"It will be the first time anywhere in the world people have talked about a trading regime where there are no regulations in place forcing the big polluters to cut their emissions," he told CTV's Question Period.
"Trading is to help reduce emissions, not simply an end in itself."
Ontario and Quebec's cabinets held a joint meeting in Quebec City; a deal will be unveiled in the near future.
According to a recent report, the deal will involve the following elements:
A basic framework for a cap-and-trade system with a 1990 baseline for emission levels;
It will also opt for "real reductions," as opposed to the federal government's "intensity-based" plan to reduce greenhouse gas emissions.

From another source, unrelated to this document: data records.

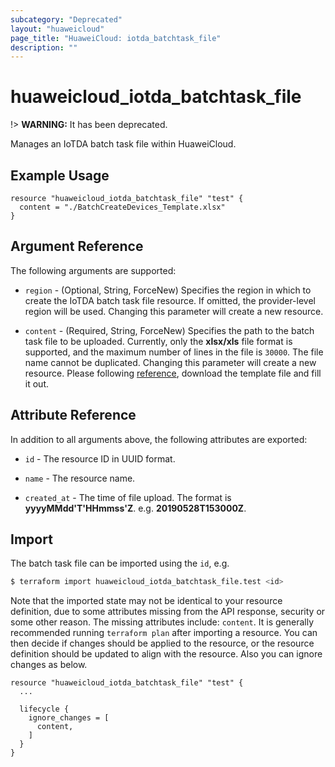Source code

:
 ```yaml
---
subcategory: "Deprecated"
layout: "huaweicloud"
page_title: "HuaweiCloud: iotda_batchtask_file"
description: ""
---
```


# huaweicloud_iotda_batchtask_file

!> **WARNING:** It has been deprecated.

Manages an IoTDA batch task file within HuaweiCloud.

## Example Usage

```hcl
resource "huaweicloud_iotda_batchtask_file" "test" {
  content = "./BatchCreateDevices_Template.xlsx"
}
```

## Argument Reference

The following arguments are supported:

* `region` - (Optional, String, ForceNew) Specifies the region in which to create the IoTDA batch task file resource.
  If omitted, the provider-level region will be used. Changing this parameter will create a new resource.

* `content` - (Required, String, ForceNew) Specifies the path to the batch task file to be uploaded.
  Currently, only the **xlsx/xls** file format is supported, and the maximum number of lines in the file is `30000`.
  The file name cannot be duplicated. Changing this parameter will create a new resource.
  Please following [reference](https://support.huaweicloud.com/intl/en-us/usermanual-iothub/iot_01_0032.html),
  download the template file and fill it out.

## Attribute Reference

In addition to all arguments above, the following attributes are exported:

* `id` - The resource ID in UUID format.

* `name` - The resource name.

* `created_at` - The time of file upload. The format is **yyyyMMdd'T'HHmmss'Z**. e.g. **20190528T153000Z**.

## Import

The batch task file can be imported using the `id`, e.g.

```bash
$ terraform import huaweicloud_iotda_batchtask_file.test <id>
```

Note that the imported state may not be identical to your resource definition, due to some attributes missing from the
API response, security or some other reason. The missing attributes include: `content`.
It is generally recommended running `terraform plan` after importing a resource.
You can then decide if changes should be applied to the resource, or the resource definition
should be updated to align with the resource. Also you can ignore changes as below.

```hcl
resource "huaweicloud_iotda_batchtask_file" "test" { 
  ...
  
  lifecycle {
    ignore_changes = [
      content,
    ]
  }
}
```
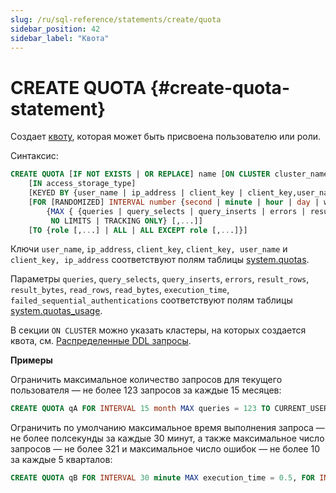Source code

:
 ```yaml
---
slug: /ru/sql-reference/statements/create/quota
sidebar_position: 42
sidebar_label: "Квота"
---
```


# CREATE QUOTA {#create-quota-statement}

Создает [квоту](../../../operations/access-rights.md#quotas-management), которая может быть присвоена пользователю или роли.

Синтаксис:

``` sql
CREATE QUOTA [IF NOT EXISTS | OR REPLACE] name [ON CLUSTER cluster_name]
    [IN access_storage_type]
    [KEYED BY {user_name | ip_address | client_key | client_key,user_name | client_key,ip_address} | NOT KEYED]
    [FOR [RANDOMIZED] INTERVAL number {second | minute | hour | day | week | month | quarter | year}
        {MAX { {queries | query_selects | query_inserts | errors | result_rows | result_bytes | read_rows | read_bytes | execution_time} = number } [,...] |
         NO LIMITS | TRACKING ONLY} [,...]]
    [TO {role [,...] | ALL | ALL EXCEPT role [,...]}]
```
Ключи `user_name`, `ip_address`, `client_key`, `client_key, user_name` и `client_key, ip_address` соответствуют полям таблицы [system.quotas](../../../operations/system-tables/quotas.md).

Параметры `queries`, `query_selects`, `query_inserts`, `errors`, `result_rows`, `result_bytes`, `read_rows`, `read_bytes`, `execution_time`, `failed_sequential_authentications` соответствуют полям таблицы [system.quotas_usage](../../../operations/system-tables/quotas_usage.md).

В секции `ON CLUSTER` можно указать кластеры, на которых создается квота, см. [Распределенные DDL запросы](../../../sql-reference/distributed-ddl.md).

**Примеры**

Ограничить максимальное количество запросов для текущего пользователя — не более 123 запросов за каждые 15 месяцев:

``` sql
CREATE QUOTA qA FOR INTERVAL 15 month MAX queries = 123 TO CURRENT_USER;
```

Ограничить по умолчанию максимальное время выполнения запроса — не более полсекунды за каждые 30 минут, а также максимальное число запросов — не более 321 и максимальное число ошибок — не более 10 за каждые 5 кварталов:

``` sql
CREATE QUOTA qB FOR INTERVAL 30 minute MAX execution_time = 0.5, FOR INTERVAL 5 quarter MAX queries = 321, errors = 10 TO default;
```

The federal plan uses 2006 as a baseline and requires industry to reduce emissions on a percentage basis per unit of output.
Critics say that if total output rises sufficiently, GHG emissions could actually increase under an intensity-based plan.
Baird said the Ontario and Quebec governments have done nothing to regulate big industries in the past five years. In comparison, the federal government has moved to regulate industrial GHG emissions and tabled a plan that calls for real reductions, he said.
Ontario's government had promised to eliminate coal-fired electricity plants, but won't do so until 2014, he said, adding the federal government has given Ontario more than $500 million to help it do so.
"The reality is that the federal numbers will be demonstrably higher than anything that Ontario or Quebec come up with," he said.
Quebec has cut its GHG emissions by nine per cent below 1990 levels, in part because of its abundant hydroelectricity.
Baird said only Alberta is "forcing the big polluters to cut their emissions."
The Alberta plan for reducing GHG emissions has set a target of a 14 per cent cut below 2005 levels by 2050 - with no reductions before 2020.
Alberta's plan "is not as strong as we'd like," Baird said.
The federal Tories say their plan will result in a 20 per cent reduction below 2006 levels by 2020. Many critics have said it is riddled with loopholes and won't meet its targets. The government has said Canada's Kyoto Protocol target of a six per cent cut below 1990 levels by 2012 wouldn't be reached until 2025.
The minister said of the 17 sectors covered, only coal and the oilsands will show emissions increases of more than 18 per cent in the next 18 months. "We're moving aggressively with tougher measures, and with even tougher measures for the oilsands," he said.
Some analysts have worried that Canada needs a national carbon-trading regime and that a patchwork regulatory environment is taking root in the country.
Baird said the provinces have been unable to come up with a national consensus. "We've got to stop talking about these things and start doing them," he said.